All of the above was on show at the Edinburgh International Senior Curling Championships at Murrayfield from 16 – 18 November. What was also heartening was the number of spectators who came down to the rink to watch the play during the three days. Carrington CC’s memorabilia sale and auction was in part responsible for this on the Sunday and it was great to see the club rooms so busy when normally there is deathly gloom and silence on the Sunday afternoon!
There were eight ladies’ teams in the competition, so the teams were put into two groups of four and they played a round-robin league from which winners and runners-up progressed to the knock-out semi-finals. Edinburgh’s team Maggie Barry had a splendid league campaign and took the notable scalps of Liz Glennie and Jane McLaren before succumbing to the strong team skipped by Jackie Lockhart. In the other section, a much tighter affair, there were close games and both the qualifiers, Margaret Robertson and Kate Adams each lost a section game, but qualified on four points out of six.

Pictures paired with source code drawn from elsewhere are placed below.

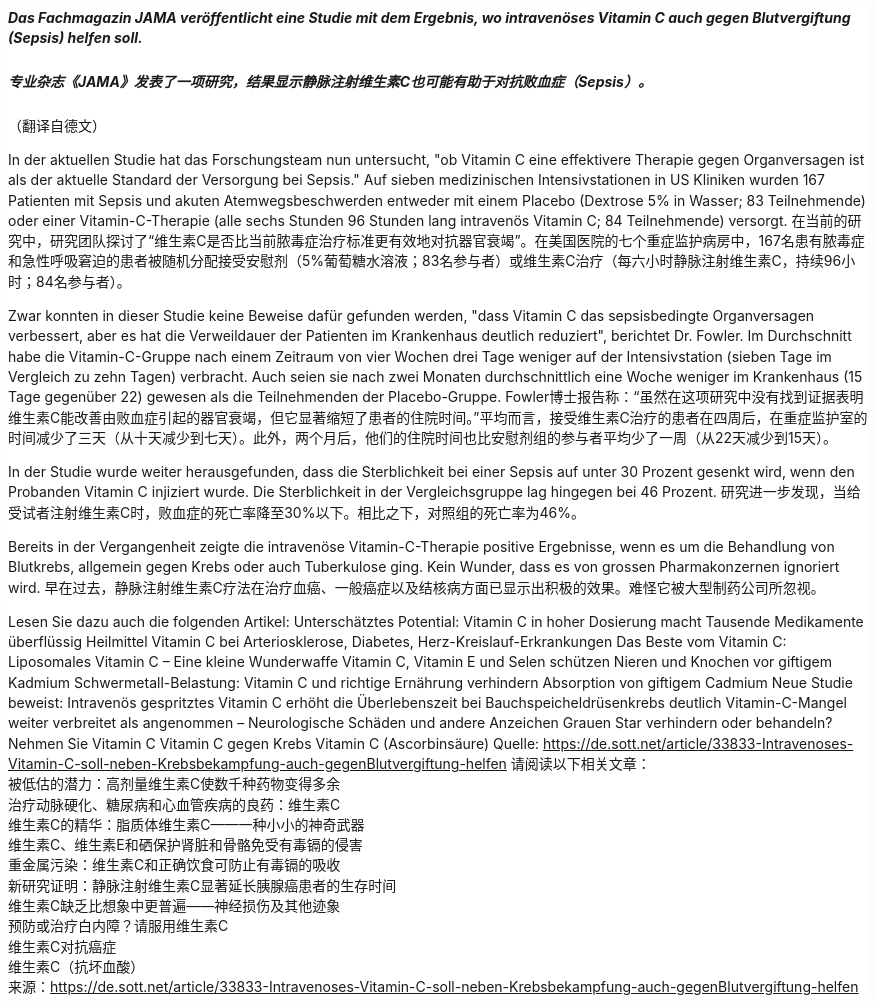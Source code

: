 ##### Das Fachmagazin JAMA veröffentlicht eine Studie mit dem Ergebnis,  wo intravenöses Vitamin C auch gegen Blutvergiftung (Sepsis) helfen soll.
##### 专业杂志《JAMA》发表了一项研究，结果显示静脉注射维生素C也可能有助于对抗败血症（Sepsis）。

（翻译自德文）

In der aktuellen Studie hat das Forschungsteam nun untersucht, "ob Vitamin C eine effektivere Therapie gegen Organversagen ist als der aktuelle Standard der Versorgung bei Sepsis." Auf sieben medizinischen Intensivstationen in US Kliniken wurden 167 Patienten mit Sepsis und akuten Atemwegsbeschwerden entweder mit einem Placebo (Dextrose 5% in Wasser; 83 Teilnehmende) oder einer Vitamin-C-Therapie (alle sechs Stunden 96 Stunden lang intravenös Vitamin C; 84 Teilnehmende) versorgt.
在当前的研究中，研究团队探讨了“维生素C是否比当前脓毒症治疗标准更有效地对抗器官衰竭”。在美国医院的七个重症监护病房中，167名患有脓毒症和急性呼吸窘迫的患者被随机分配接受安慰剂（5%葡萄糖水溶液；83名参与者）或维生素C治疗（每六小时静脉注射维生素C，持续96小时；84名参与者）。

Zwar konnten in dieser Studie keine Beweise dafür gefunden werden, "dass Vitamin C das sepsisbedingte Organversagen verbessert, aber es hat die Verweildauer der Patienten im Krankenhaus deutlich reduziert", berichtet Dr. Fowler. Im Durchschnitt habe die Vitamin-C-Gruppe nach einem Zeitraum von vier Wochen drei Tage weniger auf der Intensivstation (sieben Tage im Vergleich zu zehn Tagen) verbracht. Auch seien sie nach zwei Monaten durchschnittlich eine Woche weniger im Krankenhaus (15 Tage gegenüber 22) gewesen als die Teilnehmenden der Placebo-Gruppe.
Fowler博士报告称：“虽然在这项研究中没有找到证据表明维生素C能改善由败血症引起的器官衰竭，但它显著缩短了患者的住院时间。”平均而言，接受维生素C治疗的患者在四周后，在重症监护室的时间减少了三天（从十天减少到七天）。此外，两个月后，他们的住院时间也比安慰剂组的参与者平均少了一周（从22天减少到15天）。

In der Studie wurde weiter herausgefunden, dass die Sterblichkeit bei einer Sepsis auf unter 30 Prozent gesenkt wird, wenn den Probanden Vitamin C injiziert wurde. Die Sterblichkeit in der Vergleichsgruppe lag hingegen bei 46 Prozent.
研究进一步发现，当给受试者注射维生素C时，败血症的死亡率降至30%以下。相比之下，对照组的死亡率为46%。

Bereits in der Vergangenheit zeigte die intravenöse Vitamin-C-Therapie positive Ergebnisse, wenn es um die Behandlung von Blutkrebs, allgemein gegen Krebs oder auch Tuberkulose ging. Kein Wunder, dass es von grossen Pharmakonzernen ignoriert wird.
早在过去，静脉注射维生素C疗法在治疗血癌、一般癌症以及结核病方面已显示出积极的效果。难怪它被大型制药公司所忽视。

Lesen Sie dazu auch die folgenden Artikel: Unterschätztes Potential: Vitamin C in hoher Dosierung macht Tausende Medikamente überflüssig Heilmittel Vitamin C bei Arteriosklerose, Diabetes, Herz-Kreislauf-Erkrankungen Das Beste vom Vitamin C: Liposomales Vitamin C – Eine kleine Wunderwaffe Vitamin C, Vitamin E und Selen schützen Nieren und Knochen vor giftigem Kadmium Schwermetall-Belastung: Vitamin C und richtige Ernährung verhindern Absorption von giftigem Cadmium Neue Studie beweist: Intravenös gespritztes Vitamin C erhöht die Überlebenszeit bei Bauchspeicheldrüsenkrebs deutlich Vitamin-C-Mangel weiter verbreitet als angenommen – Neurologische Schäden und andere Anzeichen Grauen Star verhindern oder behandeln? Nehmen Sie Vitamin C Vitamin C gegen Krebs Vitamin C (Ascorbinsäure) Quelle: https://de.sott.net/article/33833-Intravenoses-Vitamin-C-soll-neben-Krebsbekampfung-auch-gegenBlutvergiftung-helfen
请阅读以下相关文章：  
被低估的潜力：高剂量维生素C使数千种药物变得多余  
治疗动脉硬化、糖尿病和心血管疾病的良药：维生素C  
维生素C的精华：脂质体维生素C——一种小小的神奇武器  
维生素C、维生素E和硒保护肾脏和骨骼免受有毒镉的侵害  
重金属污染：维生素C和正确饮食可防止有毒镉的吸收  
新研究证明：静脉注射维生素C显著延长胰腺癌患者的生存时间  
维生素C缺乏比想象中更普遍——神经损伤及其他迹象  
预防或治疗白内障？请服用维生素C  
维生素C对抗癌症  
维生素C（抗坏血酸）  
来源：https://de.sott.net/article/33833-Intravenoses-Vitamin-C-soll-neben-Krebsbekampfung-auch-gegenBlutvergiftung-helfen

In the semi-finals, the competition said goodbye to teams Barry and Adams, both of whom were well beaten by teams Robertson and Lockhart. The final looked to be an exciting prospect and did not disappoint! Margaret Robertson, with Wendy Henderson throwing last stones, Ann McAulay and Liz Martin, took an early lead and were looking really good for the win; they managed a steal of two in end five to go three shots clear and all looked well in their world. The sixth end was a bit of a train crash for them though and they lost a six to go three down! Informed opinion in the bar talked of “plucky losers” and “they gave a good account of themselves” – the usual stuff. But team Robertson drew on their Border roots and proved themselves bonnie fechters; they hadn’t quite thrown in the towel just yet. A two in end seven and a steal in end eight took the game into an extra end. What a super end of curling it was with Jackie’s last stone to come, Margaret was lying two shots and both guarded. The hit was off, so Jackie elected to draw. Her final shot came up agonisingly short and it was congratulations all round to the Borderers.

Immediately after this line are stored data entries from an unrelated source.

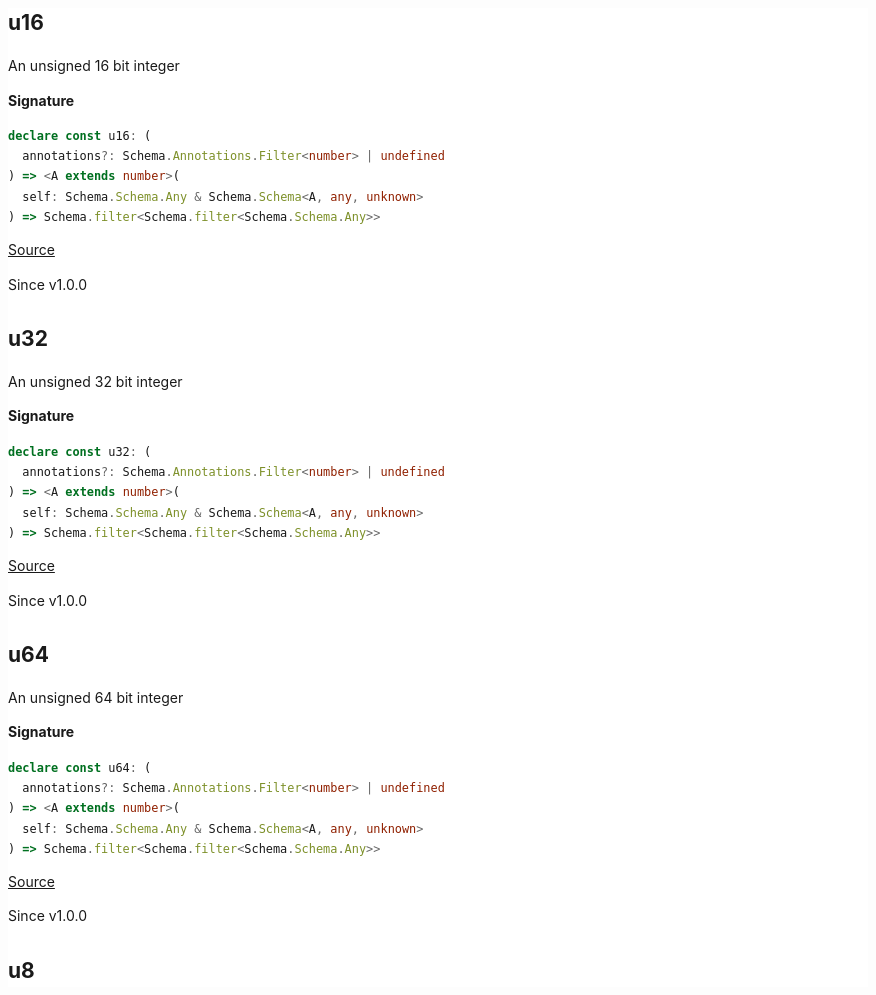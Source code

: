 ## u16

An unsigned 16 bit integer

**Signature**

```ts
declare const u16: (
  annotations?: Schema.Annotations.Filter<number> | undefined
) => <A extends number>(
  self: Schema.Schema.Any & Schema.Schema<A, any, unknown>
) => Schema.filter<Schema.filter<Schema.Schema.Any>>
```

[Source](https://github.com/leonitousconforti/effect-schemas/tree/main/src/Number.ts#L57)

Since v1.0.0

## u32

An unsigned 32 bit integer

**Signature**

```ts
declare const u32: (
  annotations?: Schema.Annotations.Filter<number> | undefined
) => <A extends number>(
  self: Schema.Schema.Any & Schema.Schema<A, any, unknown>
) => Schema.filter<Schema.filter<Schema.Schema.Any>>
```

[Source](https://github.com/leonitousconforti/effect-schemas/tree/main/src/Number.ts#L73)

Since v1.0.0

## u64

An unsigned 64 bit integer

**Signature**

```ts
declare const u64: (
  annotations?: Schema.Annotations.Filter<number> | undefined
) => <A extends number>(
  self: Schema.Schema.Any & Schema.Schema<A, any, unknown>
) => Schema.filter<Schema.filter<Schema.Schema.Any>>
```

[Source](https://github.com/leonitousconforti/effect-schemas/tree/main/src/Number.ts#L89)

Since v1.0.0

## u8
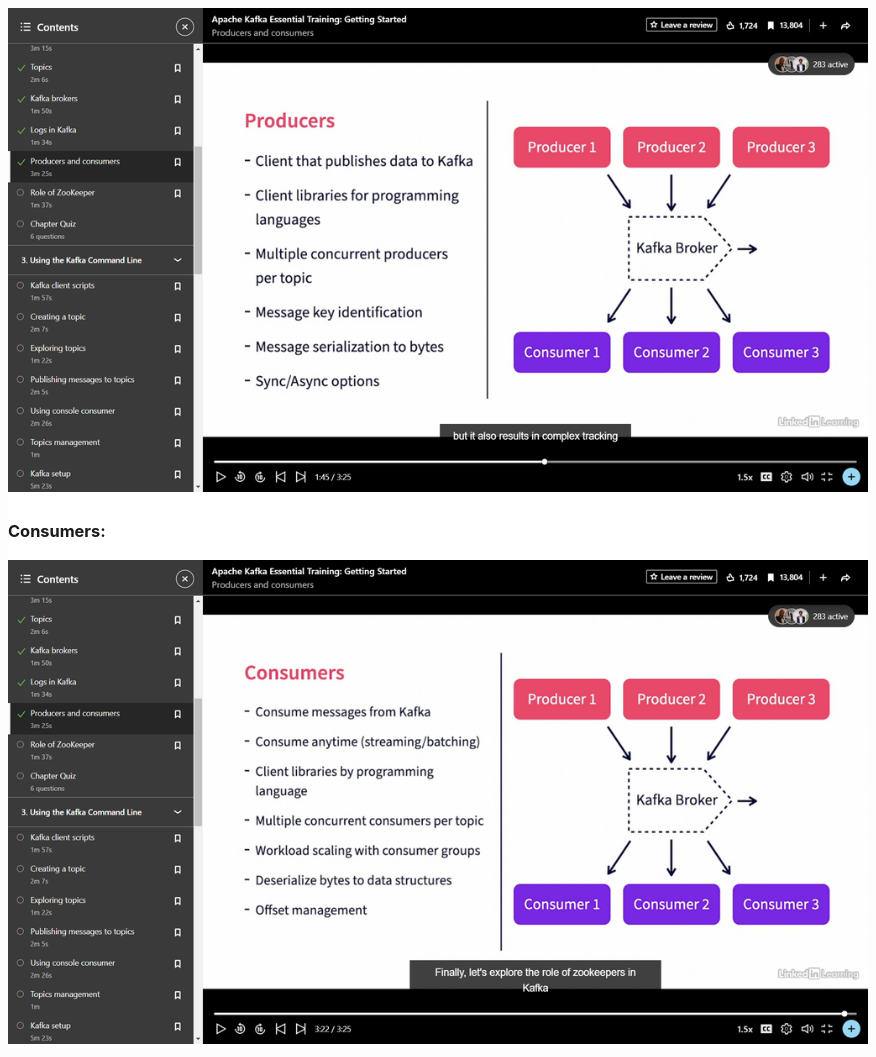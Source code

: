 ![1aa3ac9a753c6ae19c153ab8ba4c05af.png](/apache_kafka/images/1aa3ac9a753c6ae19c153ab8ba4c05af.png)

### Consumers:
![839abf21dc0ba0f3033faaffa18855a2.png](/apache_kafka/images/839abf21dc0ba0f3033faaffa18855a2.png)
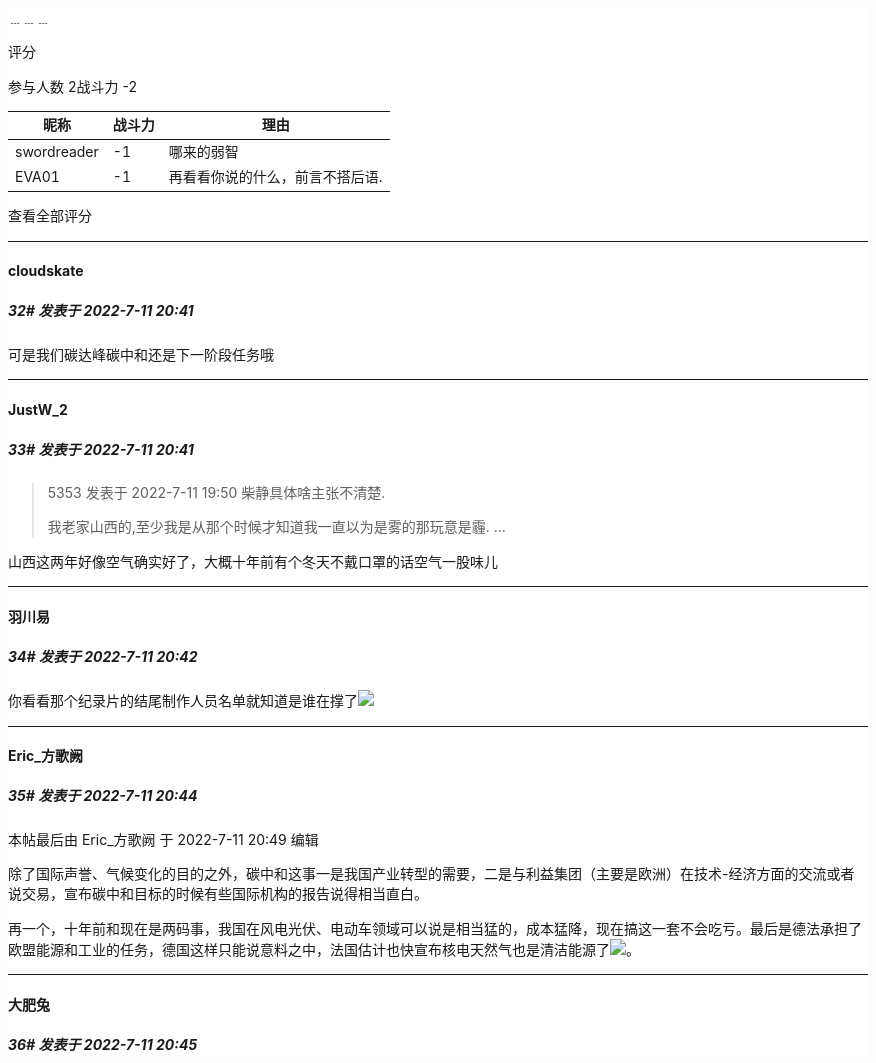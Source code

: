 ﹍﹍﹍

评分

 参与人数 2战斗力 -2

|昵称|战斗力|理由|
|----|---|---|
| swordreader|-1|哪来的弱智|
| EVA01|-1|再看看你说的什么，前言不搭后语.|

查看全部评分

*****

####  cloudskate  
##### 32#       发表于 2022-7-11 20:41

可是我们碳达峰碳中和还是下一阶段任务哦

*****

####  JustW_2  
##### 33#       发表于 2022-7-11 20:41

<blockquote>5353 发表于 2022-7-11 19:50
柴静具体啥主张不清楚.

我老家山西的,至少我是从那个时候才知道我一直以为是雾的那玩意是霾. ...</blockquote>
山西这两年好像空气确实好了，大概十年前有个冬天不戴口罩的话空气一股味儿

*****

####  羽川易  
##### 34#       发表于 2022-7-11 20:42

你看看那个纪录片的结尾制作人员名单就知道是谁在撑了<img src="https://static.saraba1st.com/image/smiley/face2017/067.png" referrerpolicy="no-referrer">

*****

####  Eric_方歌阙  
##### 35#       发表于 2022-7-11 20:44

 本帖最后由 Eric_方歌阙 于 2022-7-11 20:49 编辑 

除了国际声誉、气候变化的目的之外，碳中和这事一是我国产业转型的需要，二是与利益集团（主要是欧洲）在技术-经济方面的交流或者说交易，宣布碳中和目标的时候有些国际机构的报告说得相当直白。

再一个，十年前和现在是两码事，我国在风电光伏、电动车领域可以说是相当猛的，成本猛降，现在搞这一套不会吃亏。最后是德法承担了欧盟能源和工业的任务，德国这样只能说意料之中，法国估计也快宣布核电天然气也是清洁能源了<img src="https://static.saraba1st.com/image/smiley/face2017/049.png" referrerpolicy="no-referrer">。

*****

####  大肥兔  
##### 36#       发表于 2022-7-11 20:45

Sixteen teams entered the men’s competition so two groups played out a schenkel league with the top two teams from each section progressing to the knock-out semi-finals on Sunday morning. When the dust settled, some notable teams were on their way home and the semi-finals pitched multiple past champion Keith Prentice against John Duff, and reigning champion Robin Gray against Mike Dick’s local Edinburgh team. Mike found himself 5-2 down after five ends but managed to score two singles, then a massive steal of three in the last end to progress to the final. Keith and his team, Lockhart Steele at third, Mike Ferguson at second and Robert Anderson at lead were peels at 5-5 playing the last end with hammer. John Duff tried everything but a last end score of three made the score line look more comfortable than the actual game itself.

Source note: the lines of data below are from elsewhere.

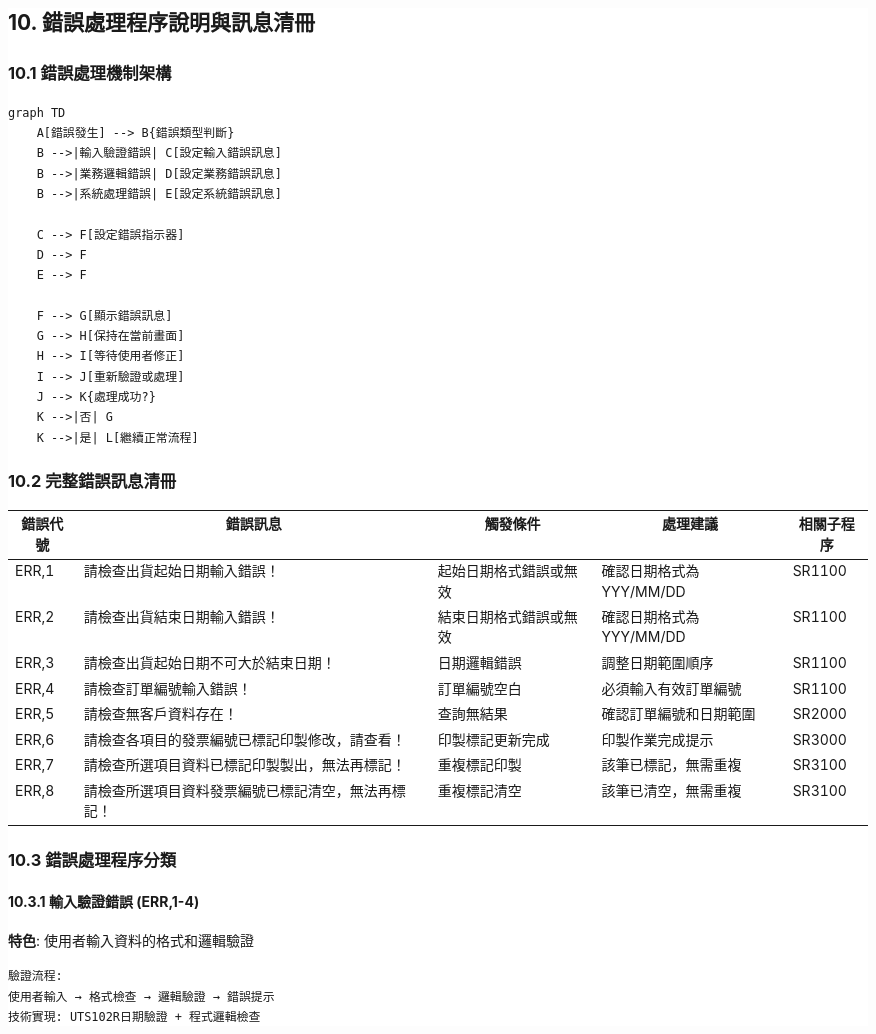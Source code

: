 ## 10. 錯誤處理程序說明與訊息清冊

### 10.1 錯誤處理機制架構

```mermaid
graph TD
    A[錯誤發生] --> B{錯誤類型判斷}
    B -->|輸入驗證錯誤| C[設定輸入錯誤訊息]
    B -->|業務邏輯錯誤| D[設定業務錯誤訊息]
    B -->|系統處理錯誤| E[設定系統錯誤訊息]
    
    C --> F[設定錯誤指示器]
    D --> F
    E --> F
    
    F --> G[顯示錯誤訊息]
    G --> H[保持在當前畫面]
    H --> I[等待使用者修正]
    I --> J[重新驗證或處理]
    J --> K{處理成功?}
    K -->|否| G
    K -->|是| L[繼續正常流程]
```

### 10.2 完整錯誤訊息清冊

| 錯誤代號 | 錯誤訊息 | 觸發條件 | 處理建議 | 相關子程序 |
|----------|----------|----------|----------|------------|
| ERR,1 | 請檢查出貨起始日期輸入錯誤！ | 起始日期格式錯誤或無效 | 確認日期格式為YYY/MM/DD | SR1100 |
| ERR,2 | 請檢查出貨結束日期輸入錯誤！ | 結束日期格式錯誤或無效 | 確認日期格式為YYY/MM/DD | SR1100 |
| ERR,3 | 請檢查出貨起始日期不可大於結束日期！ | 日期邏輯錯誤 | 調整日期範圍順序 | SR1100 |
| ERR,4 | 請檢查訂單編號輸入錯誤！ | 訂單編號空白 | 必須輸入有效訂單編號 | SR1100 |
| ERR,5 | 請檢查無客戶資料存在！ | 查詢無結果 | 確認訂單編號和日期範圍 | SR2000 |
| ERR,6 | 請檢查各項目的發票編號已標記印製修改，請查看！ | 印製標記更新完成 | 印製作業完成提示 | SR3000 |
| ERR,7 | 請檢查所選項目資料已標記印製製出，無法再標記！ | 重複標記印製 | 該筆已標記，無需重複 | SR3100 |
| ERR,8 | 請檢查所選項目資料發票編號已標記清空，無法再標記！ | 重複標記清空 | 該筆已清空，無需重複 | SR3100 |

### 10.3 錯誤處理程序分類

#### 10.3.1 輸入驗證錯誤 (ERR,1-4)
**特色**: 使用者輸入資料的格式和邏輯驗證
```
驗證流程:
使用者輸入 → 格式檢查 → 邏輯驗證 → 錯誤提示
技術實現: UTS102R日期驗證 + 程式邏輯檢查
```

So, to the final. Twice Keith found himself four shots to the good against Mike, who had Ken Horton throwing last stones, Trevor Dodds throwing second stones and calling the game and Ian Keron at lead. Twice Mike came back; indeed, playing the last end proper, Keith found himself drawing against four. His last stone looked good but changed handle. His weight was perfect though and, despite frantic sweeping, his stone managed to hang on for second shot and an extra end. Ken’s first stone in the extra end was a perfect draw to the pot lid round a short guard. Keith had an out-wick which he played well. Ken nominated the same draw as he had played with his first stone; it took an ever-so-slightly wider line and finished perfectly behind the guard but maybe six inches beyond the tee. Keith followed him in to lie shot and game – but what a game it had turned out to be!
In the closing prize-giving ceremony in the club rooms, both the winning teams commented on the ice and made a special point of thanking the ice team under Scott Henderson. Two great competitions and two worthy champion rinks.